古舘伊知郎、報ステには「土下座したいほどの悔い」――“自主規制の鬼”と戦った12年
SNSでは注目される事件や疑惑がテレビでは取り上げられないなど、報道のあり方が問われることが増えている。その背景には「テレビ局による自主規制があるのでは」とフリーアナウンサーの古舘伊知郎さんは話す。2004年から12年間キャスターを務めた「報道ステーション」(テレビ朝日)では「“自主規制の鬼”と戦っていた」と語る古舘さんに、当時を振り返って今思うことや、これからのテレビ報道に期待することを聞いた。(聞き手:荻上チキ/TBSラジオ/Yahoo!ニュース Voice)
もう俺は死んでるんじゃないか――12年間の「報道ステーション」キャスターを終えて
――古舘さんは「報道ステーション」のキャスターを長く担当されました。当時を振り返ってみて思うことはありますか? 古舘伊知郎: 今思うと土下座したくなるほど、悔いが残っていますね。12年もやっていると自分の悪さがやっぱり出てしまう。一方で、自分の中にあった“自主規制の鬼”との戦いだったなとも思いますね。 キャスターになるまでは、フェイクやファンタジーを部分的に織り交ぜてプロレスやF1を実況していました。例えば「音速の貴公子、アイルトン・セナ」とか。貴公子然としたセナにどんな形容が合うか。そうだ、音速という言葉がぴったりだ。しかし、F1の速度は音速に遥かに及びません。でも、時速250キロの貴公子では面白くない。極端な嘘だから、聞いている人はわかってくれる。セナがすごいんだから、ファンタジーなかさ上げは構わない。むしろその方がいいと思い、言葉を選んでつないでいました。 しかし、報道番組のキャスターとなってからは、一気に自らを縛りました。
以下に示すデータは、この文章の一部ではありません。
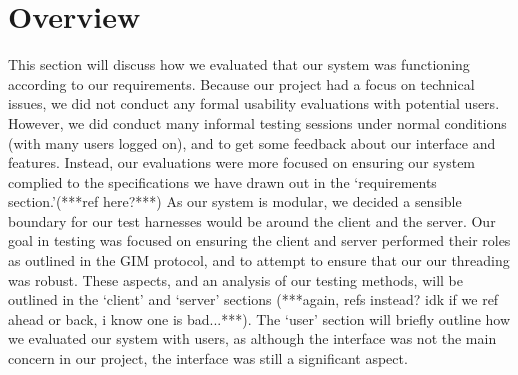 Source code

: \section{Overview}

This section will discuss how we evaluated that our system was functioning according to our requirements. Because our project had a focus on technical issues, we did not conduct any formal usability evaluations with potential users. However, we did conduct many informal testing sessions under normal conditions (with many users logged on), and to get some feedback about our interface and features. Instead, our evaluations were more focused on ensuring our system complied to the specifications we have drawn out in the `requirements section.'(***ref here?***) As our system is modular, we decided a sensible boundary for our test harnesses would be around the client and the server. Our goal in testing was focused on ensuring the client and server performed their roles as outlined in the GIM protocol, and to attempt to ensure that our our threading was robust.  These aspects, and an analysis of our testing methods, will be outlined in the `client' and `server' sections (***again, refs instead? idk if we ref ahead or back, i know one is bad...***). The `user' section will briefly outline how we evaluated our system with users, as although the interface was not the main concern in our project, the interface was still a significant aspect.

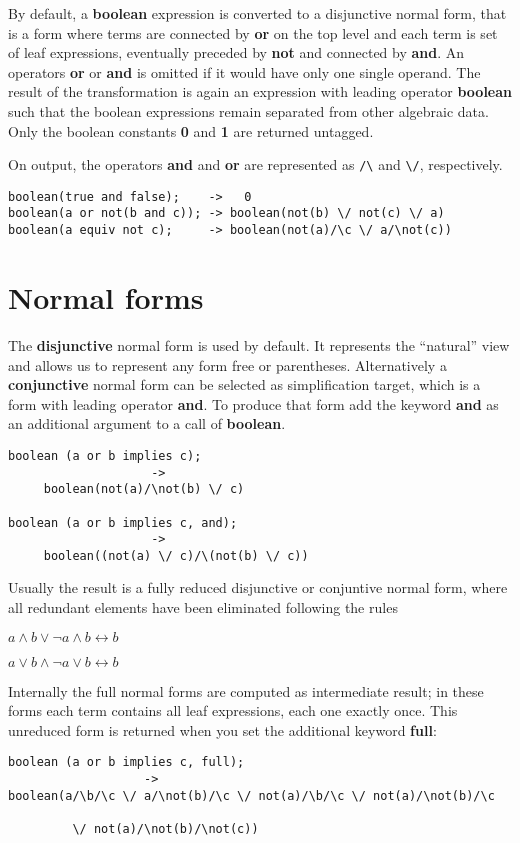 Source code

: By default, a {\bf boolean} expression is converted  to a
disjunctive normal form, that is a form where terms are connected
by {\bf or} on the top level and each term is set of leaf
expressions, eventually preceded by {\bf not} and connected
by  {\bf and}. An operators {\bf or} or {\bf and} is omitted
if it would have only one single operand. The result of
the transformation is again an expression with leading 
operator {\bf boolean} such that the boolean expressions
remain separated from other algebraic data. Only the boolean
constants {\bf 0} and {\bf 1} are returned untagged.

On output, the
operators {\bf and} and {\bf or} are represented as
\verb+/\+ and \verb+\/+, respectively.
\begin{verbatim}
boolean(true and false);    ->   0
boolean(a or not(b and c)); -> boolean(not(b) \/ not(c) \/ a)
boolean(a equiv not c);     -> boolean(not(a)/\c \/ a/\not(c))
\end{verbatim}

\section{Normal forms}

The {\bf disjunctive} normal form is used by default. It
represents the ``natural'' view and allows us to represent
any form free or parentheses.
Alternatively a {\bf conjunctive} normal form can be
selected as simplification target, which is a form with
leading operator {\bf and}. To produce that form add the keyword  {\bf and}
as an additional argument to a call of {\bf boolean}.
\begin{verbatim}
boolean (a or b implies c); 
                    -> 
     boolean(not(a)/\not(b) \/ c)

boolean (a or b implies c, and); 
                    ->
     boolean((not(a) \/ c)/\(not(b) \/ c))
\end{verbatim}

Usually the result is a fully reduced disjunctive or conjuntive normal
form, where all redundant elements have been eliminated following the
rules

$ a \wedge b \vee \neg a \wedge b \longleftrightarrow b$

$ a \vee b \wedge \neg a \vee b \longleftrightarrow b$
 

Internally the full normal forms are computed
as intermediate result; in these forms each term contains
all leaf expressions, each one exactly once. This unreduced form is returned 
when you set the additional keyword {\bf full}:
\begin{verbatim}
boolean (a or b implies c, full);
                   ->
boolean(a/\b/\c \/ a/\not(b)/\c \/ not(a)/\b/\c \/ not(a)/\not(b)/\c

         \/ not(a)/\not(b)/\not(c))
\end{verbatim}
人が悲しんだり怒ったり、時には生き死にがかかった内容を扱う場面で、ファンタジーで味付けした表現なんてできるわけがありません。49歳でキャスターを始めたので、調子に乗って悦に入って言葉を発すると大変なことになるということもわかっています。自分の得意技だと思っていた部分を、一旦無能力化したのです。常に「言葉は凶器だ」と自分に言い聞かせていたので、初めは苦しかったですね。 そうやっていくうちに自分の中に制約が増えていきました。それで今度は「言っちゃいけないんだっけお化け」が出てくるわけです。放送には放送コードというものがあります。それに加えて、番組のプロデューサー、ディレクター、スタッフの考え、いろんなことが入り交じって、自主規制ができあがっています。しかも報道番組は生放送。下手なことを言ったら、もう取り返しがつかない。特定の何かが喜んでも、怒っても、利益を得てもいけない。そういう脇の締め方をして、己の中の“自主規制の鬼”と戦っていました。 毎日のようにプロデューサーや事務所の社長と「仕事における似合う色と好きな色って違うよね」と話していましたね。叱咤激励を受けることもありました。でも、やっぱりキャスターという仕事が自分には合わないと思って、2016年3月で「報道ステーション」をやめたのです。 12年間、ずっと摩耗していました。だから「もしかしたら俺は報道ステーションが終わった時に死んでるんじゃないか」「今も死んでいることに気づいてないだけじゃないか」って思ったりもします。 ――今、68歳になられて、世代ギャップを感じることはありますか? 古舘伊知郎: もちろんありますよ。例えば、僕は携帯電話がスマホになったと思っているんですけど、若い人にとっては、電話の機能ってスマホのおまけという感覚ですよね。 若い番組ディレクターと打ち合わせしていた時、ディレクターのスマホに僕もよく知っている部長から電話がかかってきました。ディレクターが「古舘さん、電話がかかってきましたよ」って、面白いことのように、スマホに表示された部長の名前を見せてきたんです。電話がかかってくることの何が珍しいのか、面白いのか、僕にはさっぱりわからないんですよ。電話が終わってから「さっきのなんだったんですか?」って聞いたら「スマホなのに電話かけてくるんですよ」って言うんです。LINEだ、メールだ、ショートメッセージだっていろんな手段があるのに、ちょっとした確認を電話でするという行為が、彼にとっては時代遅れに映ったのでしょう。 会話で使われる言葉にも違和感を覚えることが増えましたね。先日も居酒屋で、近くに若いカップルが仲良さそうに座っていました。二人の席に、大皿にのった焼いたブリカマが置かれました。金のシャチホコみたいに身が反って、大きなものでした。その瞬間、「わーっ、子犬ぐらい大きい」と女性が言いました。魚のブリカマを子犬というサイズ感で表していたんです。すごいなと思いました。サイズを表すには的確だけど、子犬にもブリカマにも、慈しみが感じられない。その言葉の感覚が不思議でしたね。